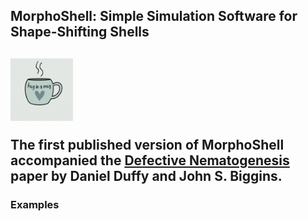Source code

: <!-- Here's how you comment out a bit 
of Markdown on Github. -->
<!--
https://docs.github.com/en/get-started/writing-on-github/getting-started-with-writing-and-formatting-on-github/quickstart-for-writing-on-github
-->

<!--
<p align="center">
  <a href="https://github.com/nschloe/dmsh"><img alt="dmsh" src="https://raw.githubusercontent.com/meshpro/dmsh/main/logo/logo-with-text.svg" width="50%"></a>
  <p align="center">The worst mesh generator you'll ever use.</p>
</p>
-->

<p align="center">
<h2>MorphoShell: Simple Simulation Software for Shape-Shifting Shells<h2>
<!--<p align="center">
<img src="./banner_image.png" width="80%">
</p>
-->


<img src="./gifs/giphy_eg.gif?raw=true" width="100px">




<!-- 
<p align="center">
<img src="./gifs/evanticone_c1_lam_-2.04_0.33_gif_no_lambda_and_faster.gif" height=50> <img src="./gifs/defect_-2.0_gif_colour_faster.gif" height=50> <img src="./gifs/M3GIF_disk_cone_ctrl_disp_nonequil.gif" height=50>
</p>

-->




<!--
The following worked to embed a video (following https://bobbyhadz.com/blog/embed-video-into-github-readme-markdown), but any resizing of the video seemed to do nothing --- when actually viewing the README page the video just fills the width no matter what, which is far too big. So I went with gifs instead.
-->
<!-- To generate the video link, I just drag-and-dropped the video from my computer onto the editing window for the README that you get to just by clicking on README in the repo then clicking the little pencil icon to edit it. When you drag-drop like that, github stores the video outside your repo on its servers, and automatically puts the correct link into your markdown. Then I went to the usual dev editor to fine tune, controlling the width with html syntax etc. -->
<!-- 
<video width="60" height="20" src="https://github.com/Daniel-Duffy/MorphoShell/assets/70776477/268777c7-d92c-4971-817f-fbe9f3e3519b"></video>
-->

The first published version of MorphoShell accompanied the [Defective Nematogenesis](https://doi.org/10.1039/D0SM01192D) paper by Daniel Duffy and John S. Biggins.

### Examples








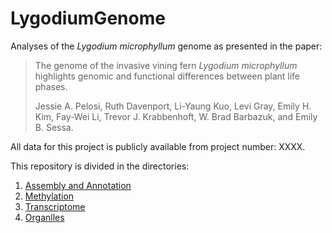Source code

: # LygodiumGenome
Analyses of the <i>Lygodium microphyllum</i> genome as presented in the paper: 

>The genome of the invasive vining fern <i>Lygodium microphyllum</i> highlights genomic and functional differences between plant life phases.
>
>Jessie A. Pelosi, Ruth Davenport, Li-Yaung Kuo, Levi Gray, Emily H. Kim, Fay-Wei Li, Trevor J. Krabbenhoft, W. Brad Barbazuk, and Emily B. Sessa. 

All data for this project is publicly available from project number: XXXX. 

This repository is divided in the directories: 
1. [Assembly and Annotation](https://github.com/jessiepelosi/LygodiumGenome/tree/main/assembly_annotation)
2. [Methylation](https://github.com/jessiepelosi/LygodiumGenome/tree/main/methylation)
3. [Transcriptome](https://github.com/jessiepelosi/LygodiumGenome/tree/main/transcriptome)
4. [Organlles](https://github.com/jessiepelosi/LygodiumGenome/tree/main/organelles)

•••

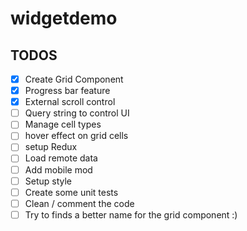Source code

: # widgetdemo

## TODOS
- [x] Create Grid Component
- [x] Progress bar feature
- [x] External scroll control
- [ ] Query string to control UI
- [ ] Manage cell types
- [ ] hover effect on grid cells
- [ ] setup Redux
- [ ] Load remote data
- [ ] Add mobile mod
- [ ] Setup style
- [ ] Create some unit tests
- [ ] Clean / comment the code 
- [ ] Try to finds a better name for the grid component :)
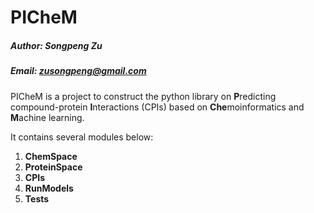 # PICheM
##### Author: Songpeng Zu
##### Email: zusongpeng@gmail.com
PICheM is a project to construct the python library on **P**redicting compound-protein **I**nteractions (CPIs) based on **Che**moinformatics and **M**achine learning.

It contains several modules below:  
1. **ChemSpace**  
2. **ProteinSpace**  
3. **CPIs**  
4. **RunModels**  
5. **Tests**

•••

_PROBLEM TO SOLVE_.
Tell me how many lines of the records include the word "data", and say nothing else.

_RESULT FOR THIS EXERCISE_.
2